§ **ABOUT THIS TASK**
Give back exactly the stretch of data below from the line holding "##Parliamentary Usage in the Grand Lodge" through the line holding "###REG. 36-3 SOLE OBJECT OF ALL DEBATE.", both ends included, and leave the remaining lines out.
** SOURCE INFORMATION follows **
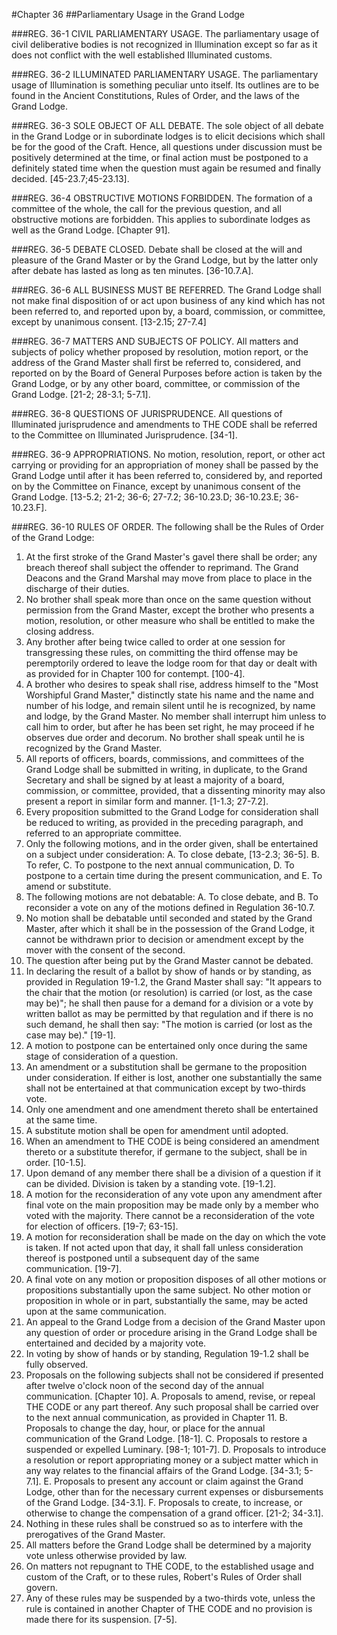 #Chapter 36
##Parliamentary Usage in the Grand Lodge

###REG. 36-1 CIVIL PARLIAMENTARY USAGE.
The parliamentary usage of civil deliberative bodies is not recognized in Illumination except so far as it does not conflict with the well established Illuminated customs.

###REG. 36-2 ILLUMINATED PARLIAMENTARY USAGE.
The parliamentary usage of Illumination is something peculiar unto itself. Its outlines are to be found in the Ancient Constitutions, Rules of Order, and the laws of the Grand Lodge.

###REG. 36-3 SOLE OBJECT OF ALL DEBATE.
The sole object of all debate in the Grand Lodge or in subordinate lodges is to elicit decisions which shall be for the good of the Craft. Hence, all questions under discussion must be positively determined at the time, or final action must be postponed to a definitely stated time when the question must again be resumed and finally decided. [45-23.7;45-23.13].

###REG. 36-4 OBSTRUCTIVE MOTIONS FORBIDDEN.
The formation of a committee of the whole, the call for the previous question, and all obstructive motions are forbidden. This applies to subordinate lodges as well as the Grand Lodge. [Chapter 91].

###REG. 36-5 DEBATE CLOSED.
Debate shall be closed at the will and pleasure of the Grand Master or by the Grand Lodge, but by the latter only after debate has lasted as long as ten minutes. [36-10.7.A].

###REG. 36-6 ALL BUSINESS MUST BE REFERRED.
The Grand Lodge shall not make final disposition of or act upon business of any kind which has not been referred to, and reported upon by, a board, commission, or committee, except by unanimous consent. [13-2.15; 27-7.4]

###REG. 36-7 MATTERS AND SUBJECTS OF POLICY.
All matters and subjects of policy whether proposed by resolution, motion report, or the address of the Grand Master shall first be referred to, considered, and reported on by the Board of General Purposes before action is taken by the Grand Lodge, or by any other board, committee, or commission of the Grand Lodge. [21-2; 28-3.1; 5-7.1].

###REG. 36-8 QUESTIONS OF JURISPRUDENCE.
All questions of Illuminated jurisprudence and amendments to THE CODE shall be referred to the Committee on Illuminated Jurisprudence. [34-1].

###REG. 36-9 APPROPRIATIONS.
No motion, resolution, report, or other act carrying or providing for an appropriation of money shall be passed by the Grand Lodge until after it has been referred to, considered by, and reported on by the Committee on Finance, except by unanimous consent of the Grand Lodge. [13-5.2; 21-2; 36-6; 27-7.2; 36-10.23.D; 36-10.23.E; 36-10.23.F].

###REG. 36-10 RULES OF ORDER.
The following shall be the Rules of Order of the Grand Lodge:
1. At the first stroke of the Grand Master's gavel there shall be order; any breach thereof shall subject the offender to reprimand. The Grand Deacons and the Grand Marshal may move from place to place in the discharge of their duties.
2. No brother shall speak more than once on the same question without permission from the Grand Master, except the brother who presents a motion, resolution, or other measure who shall be entitled to make the closing address.
3. Any brother after being twice called to order at one session for transgressing these rules, on committing the third offense may be peremptorily ordered to leave the lodge room for that day or dealt with as provided for in Chapter 100 for contempt. [100-4].
4. A brother who desires to speak shall rise, address himself to the "Most Worshipful Grand Master," distinctly state his name and the name and number of his lodge, and remain silent until he is recognized, by name and lodge, by the Grand Master. No member shall interrupt him unless to call him to order, but after he has been set right, he may proceed if he observes due order and decorum. No brother shall speak until he is recognized by the Grand Master.
5. All reports of officers, boards, commissions, and committees of the Grand Lodge shall be submitted in writing, in duplicate, to the Grand Secretary and shall be signed by at least a majority of a board, commission, or committee, provided, that a dissenting minority may also present a report in similar form and manner. [1-1.3; 27-7.2].
6. Every proposition submitted to the Grand Lodge for consideration shall be reduced to writing, as provided in the preceding paragraph, and referred to an appropriate committee.
7. Only the following motions, and in the order given, shall be entertained on a subject under consideration:
A. To close debate, [13-2.3; 36-5].
B. To refer,
C. To postpone to the next annual communication,
D. To postpone to a certain time during the present communication, and
E. To amend or substitute.
8. The following motions are not debatable:
A. To close debate, and
B. To reconsider a vote on any of the motions defined in Regulation 36-10.7.
9. No motion shall be debatable until seconded and stated by the Grand Master, after which it shall be in the possession of the Grand Lodge, it cannot be withdrawn prior to decision or amendment except by the mover with the consent of the second.
10. The question after being put by the Grand Master cannot be debated.
11. In declaring the result of a ballot by show of hands or by standing, as provided in Regulation 19-1.2, the Grand Master shall say: "It appears to the chair that the motion (or resolution) is carried (or lost, as the case may be)"; he shall then pause for a demand for a division or a vote by written ballot as may be permitted by that regulation and if there is no such demand, he shall then say: "The motion is carried (or lost as the case may be)." [19-1].
12. A motion to postpone can be entertained only once during the same stage of consideration of a question.
13. An amendment or a substitution shall be germane to the proposition under consideration. If either is lost, another one substantially the same shall not be entertained at that communication except by two-thirds vote.
14. Only one amendment and one amendment thereto shall be entertained at the same time.
15. A substitute motion shall be open for amendment until adopted.
16. When an amendment to THE CODE is being considered an amendment thereto or a substitute therefor, if germane to the subject, shall be in order. [10-1.5].
17. Upon demand of any member there shall be a division of a question if it can be divided. Division is taken by a standing vote. [19-1.2].
18. A motion for the reconsideration of any vote upon any amendment after final vote on the main proposition may be made only by a member who voted with the majority. There cannot be a reconsideration of the vote for election of officers. [19-7; 63-15].
19. A motion for reconsideration shall be made on the day on which the vote is taken. If not acted upon that day, it shall fall unless consideration thereof is postponed until a subsequent day of the same communication. [19-7].
20. A final vote on any motion or proposition disposes of all other motions or propositions substantially upon the same subject. No other motion or proposition in whole or in part, substantially the same, may be acted upon at the same communication.
21. An appeal to the Grand Lodge from a decision of the Grand Master upon any question of order or procedure arising in the Grand Lodge shall be entertained and decided by a majority vote.
22. In voting by show of hands or by standing, Regulation 19-1.2 shall be fully observed.
23. Proposals on the following subjects shall not be considered if presented after twelve o'clock noon of the second day of the annual communication. [Chapter 10].
A. Proposals to amend, revise, or repeal THE CODE or any part thereof. Any such proposal shall be carried over to the next annual communication, as provided in Chapter 11.
B. Proposals to change the day, hour, or place for the annual communication of the Grand Lodge. [18-1].
C. Proposals to restore a suspended or expelled Luminary. [98-1; 101-7].
D. Proposals to introduce a resolution or report appropriating money or a subject matter which in any way relates to the financial affairs of the Grand Lodge. [34-3.1; 5-7.1].
E. Proposals to present any account or claim against the Grand Lodge, other than for the necessary current expenses or disbursements of the Grand Lodge. [34-3.1].
F. Proposals to create, to increase, or otherwise to change the compensation of a grand officer. [21-2; 34-3.1].
24. Nothing in these rules shall be construed so as to interfere with the prerogatives of the Grand Master.
25. All matters before the Grand Lodge shall be determined by a majority vote unless otherwise provided by law.
26. On matters not repugnant to THE CODE, to the established usage and custom of the Craft, or to these rules, Robert's Rules of Order shall govern.
27. Any of these rules may be suspended by a two-thirds vote, unless the rule is contained in another Chapter of THE CODE and no provision is made there for its suspension. [7-5].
** End of SOURCE INFORMATION **
§ **SOLUTION TO THIS EXERCISE**
##Parliamentary Usage in the Grand Lodge

###REG. 36-1 CIVIL PARLIAMENTARY USAGE.
The parliamentary usage of civil deliberative bodies is not recognized in Illumination except so far as it does not conflict with the well established Illuminated customs.

###REG. 36-2 ILLUMINATED PARLIAMENTARY USAGE.
The parliamentary usage of Illumination is something peculiar unto itself. Its outlines are to be found in the Ancient Constitutions, Rules of Order, and the laws of the Grand Lodge.

###REG. 36-3 SOLE OBJECT OF ALL DEBATE.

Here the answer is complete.